The unusual attention accorded On-Bright — a Chinese maker of chipsets for power management that is listed in Taipei and has a market value of NT$9.88 billion (US$323.93 million) — reflects growing scrutiny of US merger and acquisition (M&A) efforts in China.
Regulators might be responding to a string of rejections that have foiled Chinese efforts to acquire US companies because of national security concerns, including Tsinghua Unigroup Ltd’s (清華紫光) abortive effort to lead a buyout of Western Digital Corp in 2016.
It underscores Beijing’s concern about an overwhelming reliance on US-designed semiconductors, which has spurred a nationwide effort to develop homegrown chip technology.

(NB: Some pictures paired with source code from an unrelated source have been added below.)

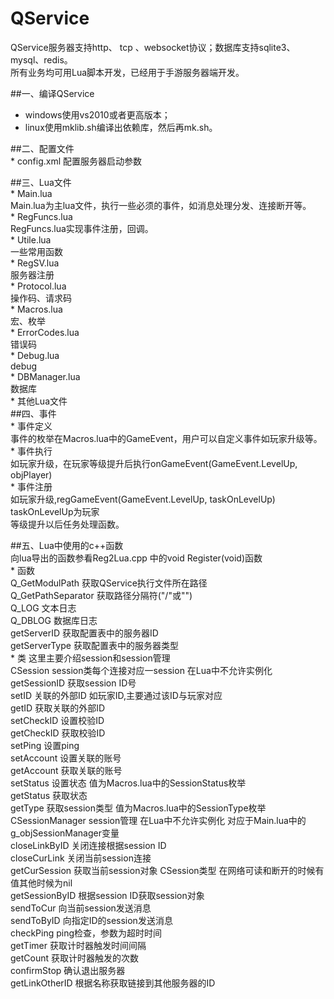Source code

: QService
========

QService服务器支持http、 tcp 、websocket协议；数据库支持sqlite3、mysql、redis。  
所有业务均可用Lua脚本开发，已经用于手游服务器端开发。

##一、编译QService  
* windows使用vs2010或者更高版本；  
* linux使用mklib.sh编译出依赖库，然后再mk.sh。  

##二、配置文件  
    * config.xml 配置服务器启动参数  

##三、Lua文件  
    * Main.lua  
        Main.lua为主lua文件，执行一些必须的事件，如消息处理分发、连接断开等。  
    * RegFuncs.lua  
        RegFuncs.lua实现事件注册，回调。  
    * Utile.lua   
        一些常用函数  
    * RegSV.lua  
       服务器注册  
    * Protocol.lua  
        操作码、请求码   
    * Macros.lua  
        宏、枚举  
    * ErrorCodes.lua  
        错误码  
    * Debug.lua  
        debug   
    * DBManager.lua  
        数据库  
    * 其他Lua文件  
##四、事件  
    * 事件定义  
        事件的枚举在Macros.lua中的GameEvent，用户可以自定义事件如玩家升级等。  
    * 事件执行  
        如玩家升级，在玩家等级提升后执行onGameEvent(GameEvent.LevelUp, objPlayer)  
    * 事件注册  
        如玩家升级,regGameEvent(GameEvent.LevelUp, taskOnLevelUp) taskOnLevelUp为玩家  
    等级提升以后任务处理函数。  
  
##五、Lua中使用的c++函数  
    向lua导出的函数参看Reg2Lua.cpp 中的void Register(void)函数  
    * 函数  
        Q_GetModulPath 获取QService执行文件所在路径  
        Q_GetPathSeparator 获取路径分隔符("/"或"\")  
        Q_LOG 文本日志  
        Q_DBLOG 数据库日志  
        getServerID 获取配置表中的服务器ID  
        getServerType 获取配置表中的服务器类型  
    * 类 这里主要介绍session和session管理  
        CSession session类每个连接对应一session 在Lua中不允许实例化  
            getSessionID 获取session ID号  
            setID  关联的外部ID 如玩家ID,主要通过该ID与玩家对应  
            getID  获取关联的外部ID  
            setCheckID 设置校验ID  
            getCheckID 获取校验ID  
            setPing  设置ping  
            setAccount 设置关联的账号   
            getAccount 获取关联的账号  
            setStatus 设置状态 值为Macros.lua中的SessionStatus枚举  
            getStatus 获取状态    
            getType 获取session类型 值为Macros.lua中的SessionType枚举   
        CSessionManager session管理 在Lua中不允许实例化 对应于Main.lua中的g_objSessionManager变量  
            closeLinkByID 关闭连接根据session ID   
            closeCurLink 关闭当前session连接   
            getCurSession 获取当前session对象 CSession类型  在网络可读和断开的时候有值其他时候为nil  
            getSessionByID 根据session ID获取session对象  
            sendToCur 向当前session发送消息  
            sendToByID 向指定ID的session发送消息   
            checkPing ping检查，参数为超时时间   
            getTimer 获取计时器触发时间间隔   
            getCount 获取计时器触发的次数    
            confirmStop 确认退出服务器   
            getLinkOtherID 根据名称获取链接到其他服务器的ID             
           
```水平有限，如发现bug或有什么意见、建议请联系我，大家一起完善这个框架。email:200309129@163.com。
```
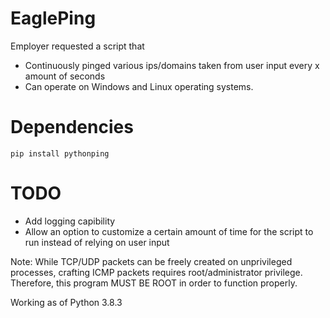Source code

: # EaglePing

Employer requested a script that 
  - Continuously pinged various ips/domains taken from user input every x amount of seconds
  - Can operate on Windows and Linux operating systems.
  
  
# Dependencies


```
pip install pythonping
```



# TODO
- Add logging capibility
- Allow an option to customize a certain amount of time for the script to run instead of relying on user input

Note: While TCP/UDP packets can be freely created on unprivileged processes, crafting ICMP packets requires root/administrator privilege. Therefore, this program MUST BE ROOT in order to function properly.

Working as of Python 3.8.3
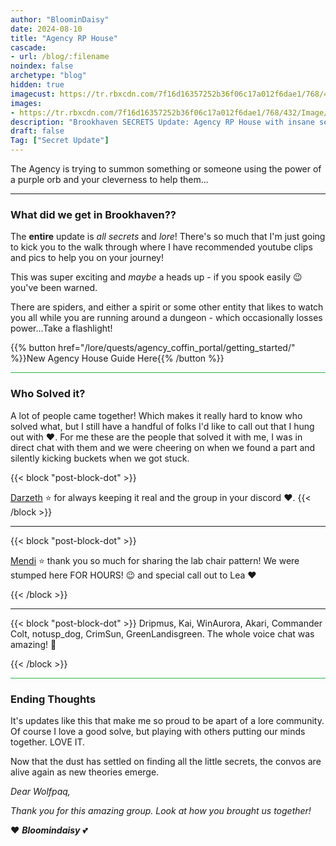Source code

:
 ```yaml
---
author: "BloominDaisy"
date: 2024-08-10
title: "Agency RP House"
cascade:
- url: /blog/:filename
noindex: false
archetype: "blog"
hidden: true
imagecust: https://tr.rbxcdn.com/7f16d16357252b36f06c17a012f6dae1/768/432/Image/Png
images:
- https://tr.rbxcdn.com/7f16d16357252b36f06c17a012f6dae1/768/432/Image/Png
description: "Brookhaven SECRETS Update: Agency RP House with insane secrets to solve!"
draft: false
Tag: ["Secret Update"]
---
```


The Agency is trying to summon something or someone using the power of a purple orb and your cleverness to help them...

---

### What did we get in Brookhaven??

The **entire** update is _all secrets_ and _lore_! There's so much that I'm just going to kick you to the walk through where I have recommended youtube clips and pics to help you on your journey!

This was super exciting and _maybe_ a heads up - if  you spook easily :wink: you've been warned.

There are spiders, and either a spirit or some other entity that likes to watch you all while you are running around a dungeon - which occasionally losses power...Take a flashlight!

{{% button href="/lore/quests/agency_coffin_portal/getting_started/" %}}New Agency House Guide Here{{% /button %}}


<hr style="background-color: #28b44c" size=8 class="post-block">

### Who Solved it?

A lot of people came together! Which makes it really hard to know who solved what, but I still have a handful of folks I'd like to call out that I hung out with :heart:. For me these are the people that solved it with me, I was in direct chat with them and we were cheering on when we found a part and silently kicking buckets when we got stuck. 


{{< block "post-block-dot" >}}

[Darzeth](https://www.youtube.com/@XdarzethX) :star: for always keeping it real and the group in your discord :heart:.
{{< /block >}}

---

{{< block "post-block-dot" >}}

[Mendi](https://www.youtube.com/@Mendire) :star: thank you so much for sharing the lab chair pattern! We were stumped here FOR HOURS! :wink: and special call out to Lea :heart: 

{{< /block >}}

---

{{< block "post-block-dot" >}}
Dripmus, Kai, WinAurora, Akari, Commander Colt, notusp_dog, CrimSun, GreenLandisgreen. 
The whole voice chat was amazing! 🤩

{{< /block >}}

<hr style="background-color: #28b44c" size=8 class="post-block">

### Ending Thoughts

It's updates like this that make me so proud to be apart of a lore community. Of course I love a good solve, but playing with others putting our minds together. LOVE IT.

Now that the dust has settled on finding all the little secrets, the convos are alive again as new theories emerge.

_Dear Wolfpaq,_

_Thank you for this amazing group. Look at how you brought us together!_


:heart: _**Bloomindaisy**_ <span class="nowrap"><span class="emojify">💕</span>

Plano, Texas-based Diodes in August announced its intention to acquire Lite-On Semiconductor, which holds about one-third of the Chinese firm, filings show.
The deal was expected to close in April.
A Lite-On Semiconductor representative said Diodes had submitted its application to Beijing for antitrust review in mid-September.
Diodes did not reply to e-mails requesting comment.
An On-Bright representative in Taipei said the company has not heard that it would need to be excluded from the deal.
One of the red flags was raised by Mobile China Alliance, an influential industrial association that represents Chinese smartphone suppliers, which had closely worked with regulators on multiple M&A cases, including Qualcomm Inc’s failed US$44 billion bid for NXP Semiconductors NV last year.
“If the Chinese government’s antitrust or national security review system doesn’t stop the deal, a great semiconductor company that China spent much effort on will end up becoming an American company,” alliance secretary-general Wang Yanhui (王延輝) wrote in an open letter last week.